Tales of the Absurd
By: DL
(Copyright 2007 by the Author)

The author retains all rights. No reproductions are allowed without the author's consent. Comments are appreciated at...
dl@tickiestories.us
 

2

Strange Bedfellows

If you've read my story or the introduction to these tales you will be aware of the fact that 'My Friend' is in fact a thinly-veiled ironical allusion to the Production Director of the company, who is far from being any friend of mine! Our mutual antipathy stems from several facts: the fact that I'm smarter than he is being the easiest to explain.

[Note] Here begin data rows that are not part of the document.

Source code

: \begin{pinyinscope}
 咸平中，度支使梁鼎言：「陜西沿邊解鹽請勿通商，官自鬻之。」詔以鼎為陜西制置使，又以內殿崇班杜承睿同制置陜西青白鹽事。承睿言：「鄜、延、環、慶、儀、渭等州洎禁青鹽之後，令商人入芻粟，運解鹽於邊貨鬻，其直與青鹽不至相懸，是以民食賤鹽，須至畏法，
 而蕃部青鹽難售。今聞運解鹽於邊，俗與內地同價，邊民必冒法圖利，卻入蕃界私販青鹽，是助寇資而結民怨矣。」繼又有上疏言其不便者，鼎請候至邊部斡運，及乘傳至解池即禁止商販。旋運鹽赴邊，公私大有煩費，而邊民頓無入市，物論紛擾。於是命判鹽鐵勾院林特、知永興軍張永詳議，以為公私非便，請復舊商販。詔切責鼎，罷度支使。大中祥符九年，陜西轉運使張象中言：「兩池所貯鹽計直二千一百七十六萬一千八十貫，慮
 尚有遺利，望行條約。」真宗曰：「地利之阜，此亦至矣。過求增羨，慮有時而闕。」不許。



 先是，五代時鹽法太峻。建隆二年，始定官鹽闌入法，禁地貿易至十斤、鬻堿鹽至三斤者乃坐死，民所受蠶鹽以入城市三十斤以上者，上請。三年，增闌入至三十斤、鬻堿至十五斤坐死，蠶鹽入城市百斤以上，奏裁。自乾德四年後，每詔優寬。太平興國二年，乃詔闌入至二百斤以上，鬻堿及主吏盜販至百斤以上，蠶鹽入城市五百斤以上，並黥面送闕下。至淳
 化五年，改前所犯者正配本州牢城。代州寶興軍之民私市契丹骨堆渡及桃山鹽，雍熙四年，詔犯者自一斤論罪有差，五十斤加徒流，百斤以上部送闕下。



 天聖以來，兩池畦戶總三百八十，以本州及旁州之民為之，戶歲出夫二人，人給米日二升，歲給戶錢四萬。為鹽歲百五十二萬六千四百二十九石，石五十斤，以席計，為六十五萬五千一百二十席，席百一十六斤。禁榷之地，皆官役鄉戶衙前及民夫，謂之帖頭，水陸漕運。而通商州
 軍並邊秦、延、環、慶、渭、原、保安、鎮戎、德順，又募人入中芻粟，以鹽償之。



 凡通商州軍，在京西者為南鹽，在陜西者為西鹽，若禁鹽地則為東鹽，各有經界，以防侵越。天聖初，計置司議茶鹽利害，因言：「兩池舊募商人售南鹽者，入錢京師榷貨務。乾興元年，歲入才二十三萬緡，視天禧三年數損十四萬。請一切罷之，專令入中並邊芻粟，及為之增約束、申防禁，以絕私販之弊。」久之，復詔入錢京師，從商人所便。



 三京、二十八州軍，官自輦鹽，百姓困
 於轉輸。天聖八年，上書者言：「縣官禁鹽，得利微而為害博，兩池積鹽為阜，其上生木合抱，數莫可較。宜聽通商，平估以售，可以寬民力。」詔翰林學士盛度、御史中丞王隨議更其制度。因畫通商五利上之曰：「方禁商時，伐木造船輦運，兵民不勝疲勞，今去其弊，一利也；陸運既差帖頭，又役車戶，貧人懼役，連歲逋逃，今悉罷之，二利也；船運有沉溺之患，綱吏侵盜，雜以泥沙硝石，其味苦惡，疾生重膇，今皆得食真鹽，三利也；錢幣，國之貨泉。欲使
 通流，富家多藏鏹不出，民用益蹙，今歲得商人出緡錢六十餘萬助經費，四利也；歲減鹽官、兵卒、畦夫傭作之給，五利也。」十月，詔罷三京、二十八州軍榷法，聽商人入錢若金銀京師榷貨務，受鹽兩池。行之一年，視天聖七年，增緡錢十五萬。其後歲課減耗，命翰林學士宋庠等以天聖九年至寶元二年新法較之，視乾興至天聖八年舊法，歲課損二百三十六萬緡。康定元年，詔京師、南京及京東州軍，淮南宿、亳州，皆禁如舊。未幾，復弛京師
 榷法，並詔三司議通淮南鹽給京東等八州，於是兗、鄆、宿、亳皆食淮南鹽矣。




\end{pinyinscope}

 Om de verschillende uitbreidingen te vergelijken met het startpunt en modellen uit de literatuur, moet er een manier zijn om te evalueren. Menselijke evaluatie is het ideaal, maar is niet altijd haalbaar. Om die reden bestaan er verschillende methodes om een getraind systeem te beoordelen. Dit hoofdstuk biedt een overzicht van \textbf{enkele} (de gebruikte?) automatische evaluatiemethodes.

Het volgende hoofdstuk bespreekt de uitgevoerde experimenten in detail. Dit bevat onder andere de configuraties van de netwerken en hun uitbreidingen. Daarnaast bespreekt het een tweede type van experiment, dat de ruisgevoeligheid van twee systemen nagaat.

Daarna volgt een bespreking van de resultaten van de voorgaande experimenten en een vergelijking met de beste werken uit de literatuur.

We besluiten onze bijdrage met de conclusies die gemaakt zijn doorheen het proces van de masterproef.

But back in 1984, the main reason for it was that when the company started, Ivan [The Boss] had been very 'hands on'; but as it flourished and grew, he was less able to be so. My Friend is one of those ever-present corporate animals, the Empire-builder! And he resented the fact that I had managed to survive his colonial expansionism: being chosen to ride herd on Sally and the company's large capital investment meant that I continued to enjoy direct access to The Boss whereas everyone else – including Rick – had found themselves absorbed into My Friend's empire.

Thus as we moved into our sixth year of corporate existence, the ruling management group consisted of Ivan, myself and My Friend – and it bothered him even then that because of the importance of the network, I was almost by default his equal and didn't have to defer to him. I was well aware of My Friend's animosity and the fact that he lost no chance to show me in a bad light whenever he could. To say that we had an uneasy relationship would be very much an understatement: it was more like armed neutrality.

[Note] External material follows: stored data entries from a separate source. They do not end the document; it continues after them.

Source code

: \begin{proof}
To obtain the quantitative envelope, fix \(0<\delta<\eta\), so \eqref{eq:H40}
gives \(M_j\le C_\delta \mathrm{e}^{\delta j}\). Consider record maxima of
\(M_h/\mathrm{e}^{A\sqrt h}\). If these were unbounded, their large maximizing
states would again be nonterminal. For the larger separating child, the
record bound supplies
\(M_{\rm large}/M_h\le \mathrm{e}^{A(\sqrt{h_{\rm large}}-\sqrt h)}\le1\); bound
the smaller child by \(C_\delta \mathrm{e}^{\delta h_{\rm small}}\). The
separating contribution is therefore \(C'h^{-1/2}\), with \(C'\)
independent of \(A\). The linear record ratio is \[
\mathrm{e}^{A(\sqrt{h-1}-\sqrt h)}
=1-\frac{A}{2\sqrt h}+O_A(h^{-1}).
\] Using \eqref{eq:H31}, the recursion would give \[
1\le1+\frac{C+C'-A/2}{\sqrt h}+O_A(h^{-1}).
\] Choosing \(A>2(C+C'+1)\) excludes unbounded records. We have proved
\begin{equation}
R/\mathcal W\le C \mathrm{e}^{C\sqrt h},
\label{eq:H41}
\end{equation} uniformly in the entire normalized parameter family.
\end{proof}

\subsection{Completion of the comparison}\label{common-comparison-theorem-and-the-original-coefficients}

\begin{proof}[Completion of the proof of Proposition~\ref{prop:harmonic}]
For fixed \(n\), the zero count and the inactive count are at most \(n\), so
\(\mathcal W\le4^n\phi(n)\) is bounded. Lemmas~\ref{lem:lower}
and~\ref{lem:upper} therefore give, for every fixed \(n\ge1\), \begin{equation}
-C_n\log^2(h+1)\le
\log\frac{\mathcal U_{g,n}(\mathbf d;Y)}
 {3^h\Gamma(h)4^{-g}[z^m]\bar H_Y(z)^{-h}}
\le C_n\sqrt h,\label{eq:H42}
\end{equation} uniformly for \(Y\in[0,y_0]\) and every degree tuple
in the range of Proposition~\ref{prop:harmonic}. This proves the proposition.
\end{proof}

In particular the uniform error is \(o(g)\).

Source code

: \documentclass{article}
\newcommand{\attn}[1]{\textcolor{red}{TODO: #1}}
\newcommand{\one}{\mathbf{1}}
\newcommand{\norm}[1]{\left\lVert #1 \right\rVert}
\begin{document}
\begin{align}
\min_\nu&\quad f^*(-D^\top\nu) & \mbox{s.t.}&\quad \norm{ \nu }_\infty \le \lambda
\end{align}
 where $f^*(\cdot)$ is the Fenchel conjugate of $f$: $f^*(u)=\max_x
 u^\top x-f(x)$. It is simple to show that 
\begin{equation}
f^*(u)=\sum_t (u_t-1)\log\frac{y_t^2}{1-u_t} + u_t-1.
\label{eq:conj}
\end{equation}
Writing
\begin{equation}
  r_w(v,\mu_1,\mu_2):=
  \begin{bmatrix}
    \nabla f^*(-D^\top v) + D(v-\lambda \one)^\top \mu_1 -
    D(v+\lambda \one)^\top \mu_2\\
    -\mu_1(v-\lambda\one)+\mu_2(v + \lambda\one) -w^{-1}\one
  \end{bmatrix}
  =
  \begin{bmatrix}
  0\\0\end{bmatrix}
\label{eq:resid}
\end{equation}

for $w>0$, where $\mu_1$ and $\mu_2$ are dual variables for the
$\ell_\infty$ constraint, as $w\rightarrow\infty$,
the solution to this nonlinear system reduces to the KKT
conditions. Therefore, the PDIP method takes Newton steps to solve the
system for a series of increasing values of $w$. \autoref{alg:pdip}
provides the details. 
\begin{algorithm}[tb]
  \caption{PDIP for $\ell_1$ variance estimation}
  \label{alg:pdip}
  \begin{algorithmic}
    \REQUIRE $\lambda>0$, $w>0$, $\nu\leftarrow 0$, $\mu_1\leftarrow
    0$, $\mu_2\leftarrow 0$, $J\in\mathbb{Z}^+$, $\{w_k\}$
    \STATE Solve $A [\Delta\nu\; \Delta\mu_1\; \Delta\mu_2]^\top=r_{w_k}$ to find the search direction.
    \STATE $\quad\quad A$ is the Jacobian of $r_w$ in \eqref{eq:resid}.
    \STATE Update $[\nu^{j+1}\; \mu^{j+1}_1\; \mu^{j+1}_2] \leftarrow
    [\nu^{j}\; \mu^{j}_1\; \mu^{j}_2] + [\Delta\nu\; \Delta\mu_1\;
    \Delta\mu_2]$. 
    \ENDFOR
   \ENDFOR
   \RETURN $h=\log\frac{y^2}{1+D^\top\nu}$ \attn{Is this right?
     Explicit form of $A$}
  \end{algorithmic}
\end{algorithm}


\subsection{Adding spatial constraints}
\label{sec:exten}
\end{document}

It didn't help matters that whilst both he and I could see that our respective crafts were heading for industrial extinction – as I type both graphic artists [My Friend] and proof-readers [myself] have indeed fallen by the wayside in the printing industry – but I had a lifeline to survival, in the network which represented our corporate future!

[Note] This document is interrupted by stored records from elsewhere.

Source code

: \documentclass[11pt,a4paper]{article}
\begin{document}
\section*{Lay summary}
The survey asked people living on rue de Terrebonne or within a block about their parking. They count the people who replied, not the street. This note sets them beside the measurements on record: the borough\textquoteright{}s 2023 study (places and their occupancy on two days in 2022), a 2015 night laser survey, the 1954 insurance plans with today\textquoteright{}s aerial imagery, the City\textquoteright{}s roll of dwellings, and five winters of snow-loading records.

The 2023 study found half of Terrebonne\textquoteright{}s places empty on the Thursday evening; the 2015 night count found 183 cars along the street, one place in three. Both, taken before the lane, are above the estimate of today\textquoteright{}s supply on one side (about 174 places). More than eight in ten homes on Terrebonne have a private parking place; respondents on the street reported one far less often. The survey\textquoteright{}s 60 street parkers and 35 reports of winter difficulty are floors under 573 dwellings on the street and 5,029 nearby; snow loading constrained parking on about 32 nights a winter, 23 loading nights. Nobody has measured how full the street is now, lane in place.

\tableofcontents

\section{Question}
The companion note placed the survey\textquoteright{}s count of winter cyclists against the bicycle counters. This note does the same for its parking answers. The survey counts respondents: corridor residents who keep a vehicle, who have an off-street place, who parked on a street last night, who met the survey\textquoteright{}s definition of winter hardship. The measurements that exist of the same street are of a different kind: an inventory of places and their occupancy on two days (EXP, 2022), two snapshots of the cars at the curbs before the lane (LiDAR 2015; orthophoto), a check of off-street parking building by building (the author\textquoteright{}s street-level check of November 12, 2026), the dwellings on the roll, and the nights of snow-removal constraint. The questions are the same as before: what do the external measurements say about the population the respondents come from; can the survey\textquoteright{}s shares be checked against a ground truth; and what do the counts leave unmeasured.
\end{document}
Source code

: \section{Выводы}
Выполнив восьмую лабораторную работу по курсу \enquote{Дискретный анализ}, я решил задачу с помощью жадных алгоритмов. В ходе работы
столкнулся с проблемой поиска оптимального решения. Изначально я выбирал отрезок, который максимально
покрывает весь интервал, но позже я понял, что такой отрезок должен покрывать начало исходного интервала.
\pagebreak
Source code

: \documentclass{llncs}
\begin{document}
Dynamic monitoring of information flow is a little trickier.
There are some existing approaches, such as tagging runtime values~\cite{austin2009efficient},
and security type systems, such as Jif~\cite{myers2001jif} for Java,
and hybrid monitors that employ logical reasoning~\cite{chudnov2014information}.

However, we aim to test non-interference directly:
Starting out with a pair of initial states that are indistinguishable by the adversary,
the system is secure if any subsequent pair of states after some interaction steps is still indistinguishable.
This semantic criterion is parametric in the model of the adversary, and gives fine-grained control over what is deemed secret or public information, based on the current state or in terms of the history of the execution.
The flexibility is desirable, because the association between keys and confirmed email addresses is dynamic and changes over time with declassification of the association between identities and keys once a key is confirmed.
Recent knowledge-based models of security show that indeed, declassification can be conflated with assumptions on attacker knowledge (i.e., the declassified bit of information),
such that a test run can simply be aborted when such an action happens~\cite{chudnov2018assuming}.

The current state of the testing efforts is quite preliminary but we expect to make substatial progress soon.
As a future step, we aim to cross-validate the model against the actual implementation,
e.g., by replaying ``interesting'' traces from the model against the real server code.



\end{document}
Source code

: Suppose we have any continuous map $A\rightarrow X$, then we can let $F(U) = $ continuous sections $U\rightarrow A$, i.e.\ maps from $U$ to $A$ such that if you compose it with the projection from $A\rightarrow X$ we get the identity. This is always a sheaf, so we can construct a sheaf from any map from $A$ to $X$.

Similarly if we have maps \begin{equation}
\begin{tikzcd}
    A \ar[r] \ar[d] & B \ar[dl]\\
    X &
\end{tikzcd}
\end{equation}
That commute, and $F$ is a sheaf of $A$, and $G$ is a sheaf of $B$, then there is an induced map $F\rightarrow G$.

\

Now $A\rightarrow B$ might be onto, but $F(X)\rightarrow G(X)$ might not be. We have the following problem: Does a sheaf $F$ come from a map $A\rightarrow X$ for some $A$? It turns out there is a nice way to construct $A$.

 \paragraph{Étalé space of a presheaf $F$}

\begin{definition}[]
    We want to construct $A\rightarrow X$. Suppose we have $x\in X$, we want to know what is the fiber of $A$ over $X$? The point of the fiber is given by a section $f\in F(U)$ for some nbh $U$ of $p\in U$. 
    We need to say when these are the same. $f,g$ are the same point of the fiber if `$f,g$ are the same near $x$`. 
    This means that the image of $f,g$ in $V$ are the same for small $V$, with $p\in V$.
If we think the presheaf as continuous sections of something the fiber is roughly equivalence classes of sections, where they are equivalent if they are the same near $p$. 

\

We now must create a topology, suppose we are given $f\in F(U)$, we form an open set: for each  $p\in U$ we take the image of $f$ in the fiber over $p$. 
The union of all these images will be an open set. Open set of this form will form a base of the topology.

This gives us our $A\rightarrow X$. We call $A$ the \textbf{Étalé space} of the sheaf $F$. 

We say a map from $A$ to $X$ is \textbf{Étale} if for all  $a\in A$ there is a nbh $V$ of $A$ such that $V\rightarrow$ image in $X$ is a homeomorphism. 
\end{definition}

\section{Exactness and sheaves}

So, having spelt out the dynamic that governed the relationship between My Friend and I [or lack of it, LOL], to today's tale.

One of the things that we'd found in our corporate life thus far was the difficulty of coping with success. The Boss and the chairman had set out to create a company that enjoyed a reputation for excellence. And we'd succeeded beyond a shadow of a doubt; but success brought more work and with it the concomitant problems that go with an ever-growing workload [Ivan was incapable of turning work away!]

We'd managed to provide a service that the publishing industry soon accepted as being above the norm and that they were prepared to pay a premium price for. And therein lay the seat of our problem – well, that and Ivan's inability to say 'No' to another job even if we were sinking fast under an avalanche of work!

Thus we'd soon found that the volume of work meant we couldn't manage to get it all done to coincide with our daily delivery service to London [home of the majority of the British publishing industry]. In an effort to stop lateness affecting our reputation for excellence we added another van driver and ran two vans a day to London. Unfortunately the volume of work kept increasing and we were perpetually holding the second van back later and later to try and get more work on it.

This tactic soon enough led to us screwing up – the van was so late leaving that nothing got delivered as all the offices had shut before he got there! Ivan called a meeting of the ruling triumvirate [and also included Liz] to discuss the situation. Despite thrashing the problem over, we didn't really get anywhere – what no one could concede was a formula for deciding when the van really had to leave [there was always just one more job that absolutely had to go!]

Soon enough we'd screwed it badly enough again for Ivan to be in a really foul mood – we'd managed three straight days with the van so late leaving that less than half the work got delivered [and what pushed him over the edge was the very uptight conversation with a client whose job should have been delivered on the Tuesday but was amongst those that didn't make it – and it also failed to be delivered on Wednesday!]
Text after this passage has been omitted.